We have a PR in review for Cholesky decomposition(Thanks @rok_cesnovar and @Stevo15025!). There’s one thing that probably needs to be broadcast here - we’re thinking of overloading the existing
stan::math::cholesky_decompose function such that it will run on the GPU if you have the CXXFLAG for GPU set. This happens here: https://github.com/stan-dev/math/pull/1059#diff-4a36159f39687b55fb93027358ecd455R32
Here are some things to consider for this API:
- User interface - we think having a single control point for GPU (adding CXXFLAGS+=-DSTAN_CL` to make/local) is probably the best place to start, though eventually we’d like to add an OpenCL annotation or type to the Stan language itself so that the user has fine-grained oversight what exactly is executed on the GPU.

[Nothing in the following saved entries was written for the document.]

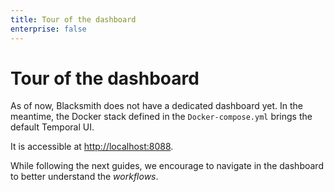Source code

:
```yaml
---
title: Tour of the dashboard
enterprise: false
---
```


# Tour of the dashboard

As of now, Blacksmith does not have a dedicated dashboard yet. In the meantime,
the Docker stack defined in the `Docker-compose.yml` brings the default Temporal
UI.

It is accessible at <http://localhost:8088>.

While following the next guides, we encourage to navigate in the dashboard to 
better understand the *workflows*.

- Performance - Another PR adds a runtime pointer to Eigen matrices to the cl::Buffer on the GPU when the OpenCL compile flag is on. This means we can avoid extra copies for data matrices (e.g. currently once per leapfrog step). The opencl version of
choleksy_decompose has a rough heuristic for matrix size below which it will just execute the CPU version.
The other favorite was to add a
cholesky_decompose_gpu, but we think this has one significant disadvantage. The majority of time in GPU computation is often spent sending data to and from the GPU, so if you only allow explicit GPU functions, we won’t have the opportunity to use GPU versions when available. With the style of overloading above, we can stay in GPU computation land as long as possible before copying back to the CPU. With both versions, the result is copied back to CPU memory, but with this overloaded version we also keep a pointer to the buffer on the GPU.
We’ve discussed this a few times but I’m not sure if we ever explicitly aired it out on the discourse and had a conclusion, so I wanted to bring it up here. Any additional last-minute considerations welcome.